REQUIRED WORK:
Of all the entries below, retype only the lines from the one with "#### is\_image" through the one with "returns if the file is likely a packagegroup", exactly as they appear.

>>>

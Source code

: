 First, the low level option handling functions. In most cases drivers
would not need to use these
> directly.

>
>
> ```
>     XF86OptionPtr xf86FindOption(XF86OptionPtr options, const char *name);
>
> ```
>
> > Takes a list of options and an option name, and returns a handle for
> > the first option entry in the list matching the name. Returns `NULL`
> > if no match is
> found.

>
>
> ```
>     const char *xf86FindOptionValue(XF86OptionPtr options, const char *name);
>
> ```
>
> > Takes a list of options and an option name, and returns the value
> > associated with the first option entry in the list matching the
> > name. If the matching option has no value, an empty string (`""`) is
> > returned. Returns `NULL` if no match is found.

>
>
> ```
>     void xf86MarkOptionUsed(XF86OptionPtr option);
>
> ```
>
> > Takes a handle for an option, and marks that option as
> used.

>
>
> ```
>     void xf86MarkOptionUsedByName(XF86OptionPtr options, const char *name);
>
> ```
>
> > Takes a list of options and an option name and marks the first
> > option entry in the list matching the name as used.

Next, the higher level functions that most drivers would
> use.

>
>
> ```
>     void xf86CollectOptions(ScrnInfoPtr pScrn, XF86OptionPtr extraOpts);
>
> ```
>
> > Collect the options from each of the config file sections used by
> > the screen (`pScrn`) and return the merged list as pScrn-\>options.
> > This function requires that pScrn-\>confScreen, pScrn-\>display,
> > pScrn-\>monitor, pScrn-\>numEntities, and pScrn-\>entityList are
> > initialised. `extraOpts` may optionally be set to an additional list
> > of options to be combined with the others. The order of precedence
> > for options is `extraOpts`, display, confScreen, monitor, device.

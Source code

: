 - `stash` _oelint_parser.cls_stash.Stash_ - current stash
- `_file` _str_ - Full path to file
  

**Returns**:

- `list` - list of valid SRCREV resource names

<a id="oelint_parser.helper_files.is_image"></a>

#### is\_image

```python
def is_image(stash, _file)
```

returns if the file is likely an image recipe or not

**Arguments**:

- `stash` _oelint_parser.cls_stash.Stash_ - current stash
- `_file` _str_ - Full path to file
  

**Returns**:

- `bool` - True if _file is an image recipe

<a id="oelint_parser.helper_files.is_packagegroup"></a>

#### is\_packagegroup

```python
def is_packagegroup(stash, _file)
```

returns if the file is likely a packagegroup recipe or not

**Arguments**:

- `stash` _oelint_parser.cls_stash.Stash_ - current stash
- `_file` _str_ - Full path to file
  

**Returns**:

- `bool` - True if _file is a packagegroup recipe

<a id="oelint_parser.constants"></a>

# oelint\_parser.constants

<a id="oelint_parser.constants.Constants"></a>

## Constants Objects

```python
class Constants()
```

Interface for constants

<<<

COMPLETED TASK:
#### is\_image

```python
def is_image(stash, _file)
```

returns if the file is likely an image recipe or not

**Arguments**:

- `stash` _oelint_parser.cls_stash.Stash_ - current stash
- `_file` _str_ - Full path to file
  

**Returns**:

- `bool` - True if _file is an image recipe

<a id="oelint_parser.helper_files.is_packagegroup"></a>

#### is\_packagegroup

```python
def is_packagegroup(stash, _file)
```

returns if the file is likely a packagegroup recipe or not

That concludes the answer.